Problem details: Leaving out the pictures, return each line of the entries from the first through the line with "- Data Analysis", and only those lines.

(Pictures paired with source code)
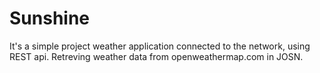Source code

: # Sunshine
It's a simple project weather application connected to the network, using REST api.
Retreving weather data from openweathermap.com in JOSN.
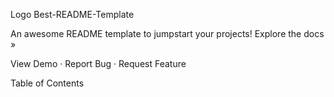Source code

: Logo
Best-README-Template

An awesome README template to jumpstart your projects!
Explore the docs »

View Demo · Report Bug · Request Feature

Table of Contents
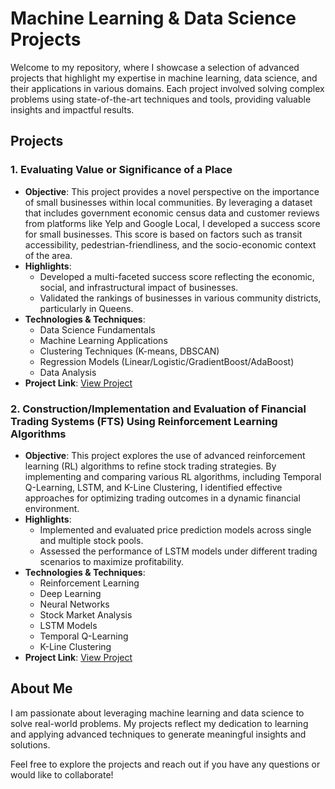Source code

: # Machine Learning & Data Science Projects

Welcome to my repository, where I showcase a selection of advanced projects that highlight my expertise in machine learning, data science, and their applications in various domains. Each project involved solving complex problems using state-of-the-art techniques and tools, providing valuable insights and impactful results.

## Projects

### 1. Evaluating Value or Significance of a Place
- **Objective**: This project provides a novel perspective on the importance of small businesses within local communities. By leveraging a dataset that includes government economic census data and customer reviews from platforms like Yelp and Google Local, I developed a success score for small businesses. This score is based on factors such as transit accessibility, pedestrian-friendliness, and the socio-economic context of the area.
- **Highlights**:
  - Developed a multi-faceted success score reflecting the economic, social, and infrastructural impact of businesses.
  - Validated the rankings of businesses in various community districts, particularly in Queens.
- **Technologies & Techniques**:
  - Data Science Fundamentals
  - Machine Learning Applications
  - Clustering Techniques (K-means, DBSCAN)
  - Regression Models (Linear/Logistic/GradientBoost/AdaBoost)
  - Data Analysis
- **Project Link**: [View Project](https://www.linkedin.com/in/anishphilip12/details/projects/1709442986008/single-media-viewer/?profileId=ACoAABGGalcBOgCoZ-ElFybA18MJOi1Zq0x7ytE)

### 2. Construction/Implementation and Evaluation of Financial Trading Systems (FTS) Using Reinforcement Learning Algorithms
- **Objective**: This project explores the use of advanced reinforcement learning (RL) algorithms to refine stock trading strategies. By implementing and comparing various RL algorithms, including Temporal Q-Learning, LSTM, and K-Line Clustering, I identified effective approaches for optimizing trading outcomes in a dynamic financial environment.
- **Highlights**:
  - Implemented and evaluated price prediction models across single and multiple stock pools.
  - Assessed the performance of LSTM models under different trading scenarios to maximize profitability.
- **Technologies & Techniques**:
  - Reinforcement Learning
  - Deep Learning
  - Neural Networks
  - Stock Market Analysis
  - LSTM Models
  - Temporal Q-Learning
  - K-Line Clustering
- **Project Link**: [View Project](https://www.linkedin.com/in/anishphilip12/details/projects/1709443399002/single-media-viewer/?profileId=ACoAABGGalcBOgCoZ-ElFybA18MJOi1Zq0x7ytE)

## About Me

I am passionate about leveraging machine learning and data science to solve real-world problems. My projects reflect my dedication to learning and applying advanced techniques to generate meaningful insights and solutions.

Feel free to explore the projects and reach out if you have any questions or would like to collaborate!

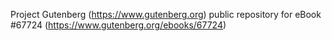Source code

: Project Gutenberg (https://www.gutenberg.org) public repository for
eBook #67724 (https://www.gutenberg.org/ebooks/67724)
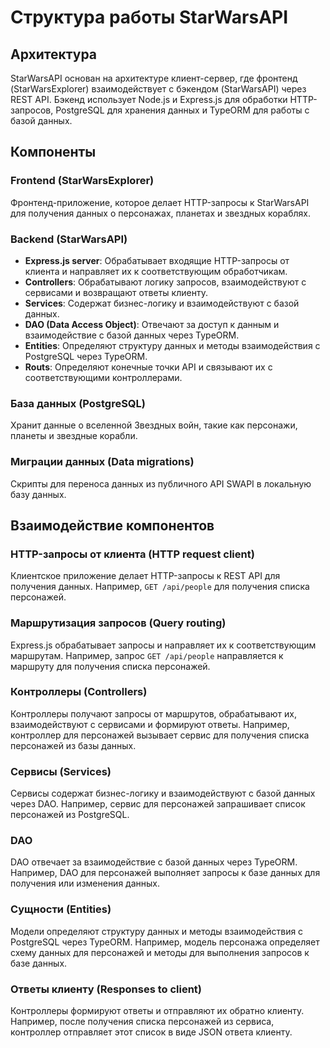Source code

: # Структура работы StarWarsAPI

## Архитектура

StarWarsAPI основан на архитектуре клиент-сервер, где фронтенд (StarWarsExplorer) взаимодействует с бэкендом (StarWarsAPI) через REST API. Бэкенд использует Node.js и Express.js для обработки HTTP-запросов, PostgreSQL для хранения данных и TypeORM для работы с базой данных.

## Компоненты

### Frontend (StarWarsExplorer)

Фронтенд-приложение, которое делает HTTP-запросы к StarWarsAPI для получения данных о персонажах, планетах и звездных кораблях.

### Backend (StarWarsAPI)

- **Express.js server**: Обрабатывает входящие HTTP-запросы от клиента и направляет их к соответствующим обработчикам.
- **Controllers**: Обрабатывают логику запросов, взаимодействуют с сервисами и возвращают ответы клиенту.
- **Services**: Содержат бизнес-логику и взаимодействуют с базой данных.
- **DAO (Data Access Object)**: Отвечают за доступ к данным и взаимодействие с базой данных через TypeORM.
- **Entities**: Определяют структуру данных и методы взаимодействия с PostgreSQL через TypeORM.
- **Routs**: Определяют конечные точки API и связывают их с соответствующими контроллерами.

### База данных (PostgreSQL)

Хранит данные о вселенной Звездных войн, такие как персонажи, планеты и звездные корабли.

### Миграции данных (Data migrations)

Скрипты для переноса данных из публичного API SWAPI в локальную базу данных.

## Взаимодействие компонентов

### HTTP-запросы от клиента (HTTP request client)

Клиентское приложение делает HTTP-запросы к REST API для получения данных. Например, `GET /api/people` для получения списка персонажей.

### Маршрутизация запросов (Query routing)

Express.js обрабатывает запросы и направляет их к соответствующим маршрутам. Например, запрос `GET /api/people` направляется к маршруту для получения списка персонажей.

### Контроллеры (Controllers)

Контроллеры получают запросы от маршрутов, обрабатывают их, взаимодействуют с сервисами и формируют ответы. Например, контроллер для персонажей вызывает сервис для получения списка персонажей из базы данных.

### Сервисы (Services)

Сервисы содержат бизнес-логику и взаимодействуют с базой данных через DAO. Например, сервис для персонажей запрашивает список персонажей из PostgreSQL.

### DAO

DAO отвечает за взаимодействие с базой данных через TypeORM. Например, DAO для персонажей выполняет запросы к базе данных для получения или изменения данных.

### Сущности (Entities)

Модели определяют структуру данных и методы взаимодействия с PostgreSQL через TypeORM. Например, модель персонажа определяет схему данных для персонажей и методы для выполнения запросов к базе данных.

### Ответы клиенту (Responses to client)

Контроллеры формируют ответы и отправляют их обратно клиенту. Например, после получения списка персонажей из сервиса, контроллер отправляет этот список в виде JSON ответа клиенту.
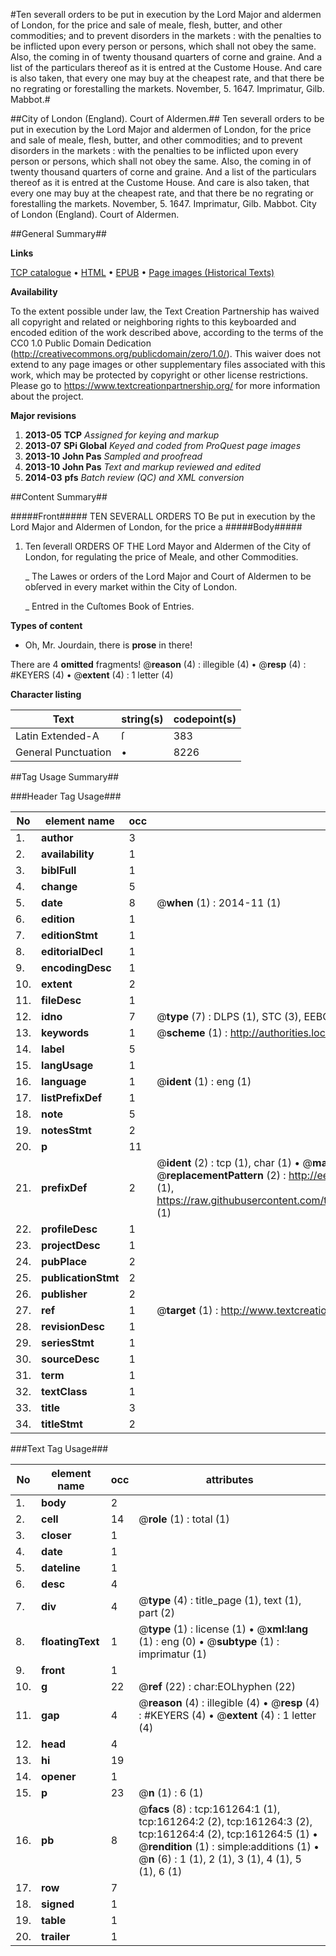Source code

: #Ten severall orders to be put in execution by the Lord Major and aldermen of London, for the price and sale of meale, flesh, butter, and other commodities; and to prevent disorders in the markets : with the penalties to be inflicted upon every person or persons, which shall not obey the same. Also, the coming in of twenty thousand quarters of corne and graine. And a list of the particulars thereof as it is entred at the Custome House. And care is also taken, that every one may buy at the cheapest rate, and that there be no regrating or forestalling the markets. November, 5. 1647. Imprimatur, Gilb. Mabbot.#

##City of London (England). Court of Aldermen.##
Ten severall orders to be put in execution by the Lord Major and aldermen of London, for the price and sale of meale, flesh, butter, and other commodities; and to prevent disorders in the markets : with the penalties to be inflicted upon every person or persons, which shall not obey the same. Also, the coming in of twenty thousand quarters of corne and graine. And a list of the particulars thereof as it is entred at the Custome House. And care is also taken, that every one may buy at the cheapest rate, and that there be no regrating or forestalling the markets. November, 5. 1647. Imprimatur, Gilb. Mabbot.
City of London (England). Court of Aldermen.

##General Summary##

**Links**

[TCP catalogue](http://www.ota.ox.ac.uk/tcp/)  • 
[HTML](http://tei.it.ox.ac.uk/tcp/Texts-HTML/free/A88/A88462.html)  • 
[EPUB](http://tei.it.ox.ac.uk/tcp/Texts-EPUB/free/A88/A88462.epub) • 
[Page images (Historical Texts)](https://historicaltexts.jisc.ac.uk/eebo-99863967e)

**Availability**

To the extent possible under law, the Text Creation Partnership has waived all copyright and related or neighboring rights to this keyboarded and encoded edition of the work described above, according to the terms of the CC0 1.0 Public Domain Dedication (http://creativecommons.org/publicdomain/zero/1.0/). This waiver does not extend to any page images or other supplementary files associated with this work, which may be protected by copyright or other license restrictions. Please go to https://www.textcreationpartnership.org/ for more information about the project.

**Major revisions**

1. __2013-05__ __TCP__ *Assigned for keying and markup*
1. __2013-07__ __SPi Global__ *Keyed and coded from ProQuest page images*
1. __2013-10__ __John Pas__ *Sampled and proofread*
1. __2013-10__ __John Pas__ *Text and markup reviewed and edited*
1. __2014-03__ __pfs__ *Batch review (QC) and XML conversion*

##Content Summary##

#####Front#####
TEN SEVERALL ORDERS TO Be put in execution by the Lord Major and Aldermen of London, for the price a
#####Body#####

1. Ten ſeverall ORDERS OF THE Lord Mayor and Aldermen of the City of London, for regulating the price of Meale, and other Commodities.

    _ The Lawes or orders of the Lord Major and Court of Aldermen to be obſerved in every market within the City of London.

    _ Entred in the Cuſtomes Book of Entries.

**Types of content**

  * Oh, Mr. Jourdain, there is **prose** in there!

There are 4 **omitted** fragments! 
 @__reason__ (4) : illegible (4)  •  @__resp__ (4) : #KEYERS (4)  •  @__extent__ (4) : 1 letter (4)

**Character listing**


|Text|string(s)|codepoint(s)|
|---|---|---|
|Latin Extended-A|ſ|383|
|General Punctuation|•|8226|

##Tag Usage Summary##

###Header Tag Usage###

|No|element name|occ|attributes|
|---|---|---|---|
|1.|__author__|3||
|2.|__availability__|1||
|3.|__biblFull__|1||
|4.|__change__|5||
|5.|__date__|8| @__when__ (1) : 2014-11 (1)|
|6.|__edition__|1||
|7.|__editionStmt__|1||
|8.|__editorialDecl__|1||
|9.|__encodingDesc__|1||
|10.|__extent__|2||
|11.|__fileDesc__|1||
|12.|__idno__|7| @__type__ (7) : DLPS (1), STC (3), EEBO-CITATION (1), PROQUEST (1), VID (1)|
|13.|__keywords__|1| @__scheme__ (1) : http://authorities.loc.gov/ (1)|
|14.|__label__|5||
|15.|__langUsage__|1||
|16.|__language__|1| @__ident__ (1) : eng (1)|
|17.|__listPrefixDef__|1||
|18.|__note__|5||
|19.|__notesStmt__|2||
|20.|__p__|11||
|21.|__prefixDef__|2| @__ident__ (2) : tcp (1), char (1)  •  @__matchPattern__ (2) : ([0-9\-]+):([0-9IVX]+) (1), (.+) (1)  •  @__replacementPattern__ (2) : http://eebo.chadwyck.com/downloadtiff?vid=$1&page=$2 (1), https://raw.githubusercontent.com/textcreationpartnership/Texts/master/tcpchars.xml#$1 (1)|
|22.|__profileDesc__|1||
|23.|__projectDesc__|1||
|24.|__pubPlace__|2||
|25.|__publicationStmt__|2||
|26.|__publisher__|2||
|27.|__ref__|1| @__target__ (1) : http://www.textcreationpartnership.org/docs/. (1)|
|28.|__revisionDesc__|1||
|29.|__seriesStmt__|1||
|30.|__sourceDesc__|1||
|31.|__term__|1||
|32.|__textClass__|1||
|33.|__title__|3||
|34.|__titleStmt__|2||


###Text Tag Usage###

|No|element name|occ|attributes|
|---|---|---|---|
|1.|__body__|2||
|2.|__cell__|14| @__role__ (1) : total (1)|
|3.|__closer__|1||
|4.|__date__|1||
|5.|__dateline__|1||
|6.|__desc__|4||
|7.|__div__|4| @__type__ (4) : title_page (1), text (1), part (2)|
|8.|__floatingText__|1| @__type__ (1) : license (1)  •  @__xml:lang__ (1) : eng (0)  •  @__subtype__ (1) : imprimatur (1)|
|9.|__front__|1||
|10.|__g__|22| @__ref__ (22) : char:EOLhyphen (22)|
|11.|__gap__|4| @__reason__ (4) : illegible (4)  •  @__resp__ (4) : #KEYERS (4)  •  @__extent__ (4) : 1 letter (4)|
|12.|__head__|4||
|13.|__hi__|19||
|14.|__opener__|1||
|15.|__p__|23| @__n__ (1) : 6 (1)|
|16.|__pb__|8| @__facs__ (8) : tcp:161264:1 (1), tcp:161264:2 (2), tcp:161264:3 (2), tcp:161264:4 (2), tcp:161264:5 (1)  •  @__rendition__ (1) : simple:additions (1)  •  @__n__ (6) : 1 (1), 2 (1), 3 (1), 4 (1), 5 (1), 6 (1)|
|17.|__row__|7||
|18.|__signed__|1||
|19.|__table__|1||
|20.|__trailer__|1||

Exercise solution:
Source code

: # Sunshine
It's a simple project weather application connected to the network, using REST api.
Retreving weather data from openweathermap.com in JOSN.
Source code

: Logo
Best-README-Template

An awesome README template to jumpstart your projects!
Explore the docs »

View Demo · Report Bug · Request Feature

Table of Contents
Source code

: # Machine Learning & Data Science Projects

Welcome to my repository, where I showcase a selection of advanced projects that highlight my expertise in machine learning, data science, and their applications in various domains. Each project involved solving complex problems using state-of-the-art techniques and tools, providing valuable insights and impactful results.

## Projects

### 1. Evaluating Value or Significance of a Place
- **Objective**: This project provides a novel perspective on the importance of small businesses within local communities. By leveraging a dataset that includes government economic census data and customer reviews from platforms like Yelp and Google Local, I developed a success score for small businesses. This score is based on factors such as transit accessibility, pedestrian-friendliness, and the socio-economic context of the area.
- **Highlights**:
  - Developed a multi-faceted success score reflecting the economic, social, and infrastructural impact of businesses.
  - Validated the rankings of businesses in various community districts, particularly in Queens.
- **Technologies & Techniques**:
  - Data Science Fundamentals
  - Machine Learning Applications
  - Clustering Techniques (K-means, DBSCAN)
  - Regression Models (Linear/Logistic/GradientBoost/AdaBoost)
  - Data Analysis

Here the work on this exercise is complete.